> **EXERCISE PROMPT**: What lines in the records below contain the string "github"? Copy every one.

Start of PROVIDED RECORDS

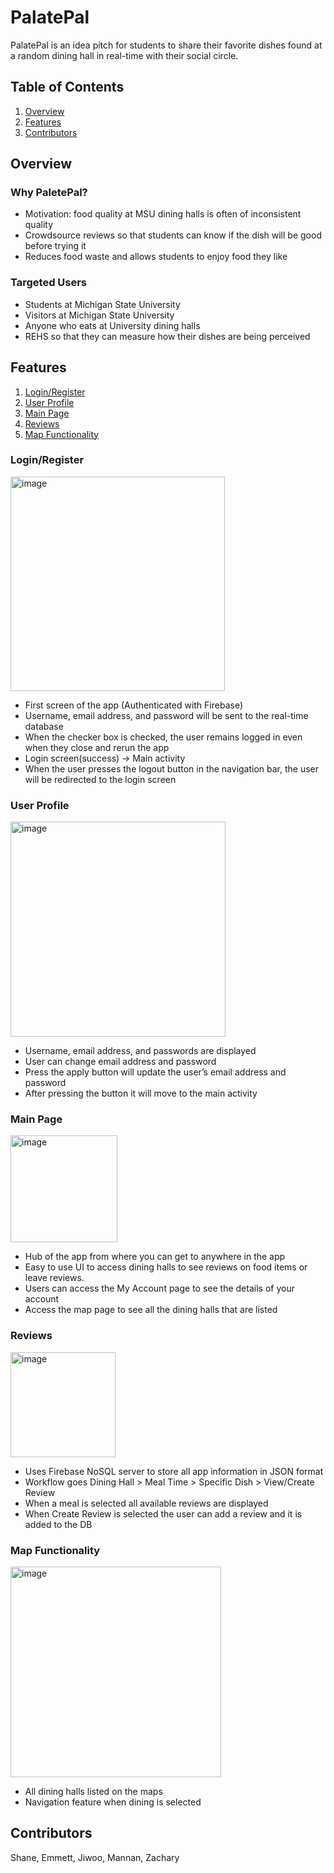 # PalatePal

PalatePal is an idea pitch for students to share their favorite dishes found at a random dining hall in real-time with their social circle.

## Table of Contents
1. [Overview](#Overview)
2. [Features](#Features)
3. [Contributors](#Contributors)

   
## Overview
### Why PaletePal?

- Motivation: food quality at MSU dining halls is often of inconsistent quality
- Crowdsource reviews so that students can know if the dish will be good before trying it 
- Reduces food waste and allows students to enjoy food they like


### Targeted Users

- Students at Michigan State University
- Visitors at Michigan State University
- Anyone who eats at University dining halls
- REHS so that they can measure how their dishes are being perceived


## Features

1. [Login/Register](#Login//Register)
2. [User Profile](#User-Profile)
3. [Main Page](#Main-Page)
4. [Reviews](#Reviews)
5. [Map Functionality](#Map-Functionality)


### Login/Register
<img width="343" alt="image" src="https://github.com/shanepat/PalatePal/assets/11996311/1b9b618b-f878-4db9-a3f4-83e18c6a90fe">

- First screen of the app (Authenticated with Firebase)
- Username, email address, and password will be sent to the real-time database
- When the checker box is checked, the user remains logged in even when they close and rerun the app
- Login screen(success) -> Main activity
- When the user presses the logout button in the navigation bar, the user will be redirected to the login screen
  
### User Profile
<img width="344" alt="image" src="https://github.com/shanepat/PalatePal/assets/11996311/15447742-8384-44cf-9072-72894e5c08f2">

- Username, email address, and passwords are displayed
- User can change email address and password
- Press the apply button will update the user’s email address and password
- After pressing the button it will move to the main activity

### Main Page
<img width="171" alt="image" src="https://github.com/shanepat/PalatePal/assets/11996311/49b32b2a-fbd3-4714-a4a5-97426d270301">

- Hub of the app from where you can get to anywhere in the app
- Easy to use UI to access dining halls to see reviews on food items or leave reviews.
- Users can access the My Account page to see the details of your account
- Access the map page to see all the dining halls that are  listed

### Reviews
<img width="168" alt="image" src="https://github.com/shanepat/PalatePal/assets/11996311/47ebef20-1333-454b-ba27-79e8a520865c">

- Uses Firebase NoSQL server to store all app information in JSON format
- Workflow goes Dining Hall > Meal Time > Specific Dish > View/Create Review
- When a meal is selected all available reviews are displayed
- When Create Review is selected the user can add a review and it is added to the DB

### Map Functionality
<img width="337" alt="image" src="https://github.com/shanepat/PalatePal/assets/11996311/d3b39dc0-ece5-4680-b3c1-b26d5726f2b3">

- All dining halls listed on the maps
- Navigation feature when dining is selected


## Contributors
Shane, Emmett, Jiwoo, Mannan, Zachary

End of PROVIDED RECORDS

> **WRITTEN SOLUTION**:
<img width="343" alt="image" src="https://github.com/shanepat/PalatePal/assets/11996311/1b9b618b-f878-4db9-a3f4-83e18c6a90fe">
<img width="344" alt="image" src="https://github.com/shanepat/PalatePal/assets/11996311/15447742-8384-44cf-9072-72894e5c08f2">
<img width="171" alt="image" src="https://github.com/shanepat/PalatePal/assets/11996311/49b32b2a-fbd3-4714-a4a5-97426d270301">
<img width="168" alt="image" src="https://github.com/shanepat/PalatePal/assets/11996311/47ebef20-1333-454b-ba27-79e8a520865c">
<img width="337" alt="image" src="https://github.com/shanepat/PalatePal/assets/11996311/d3b39dc0-ece5-4680-b3c1-b26d5726f2b3">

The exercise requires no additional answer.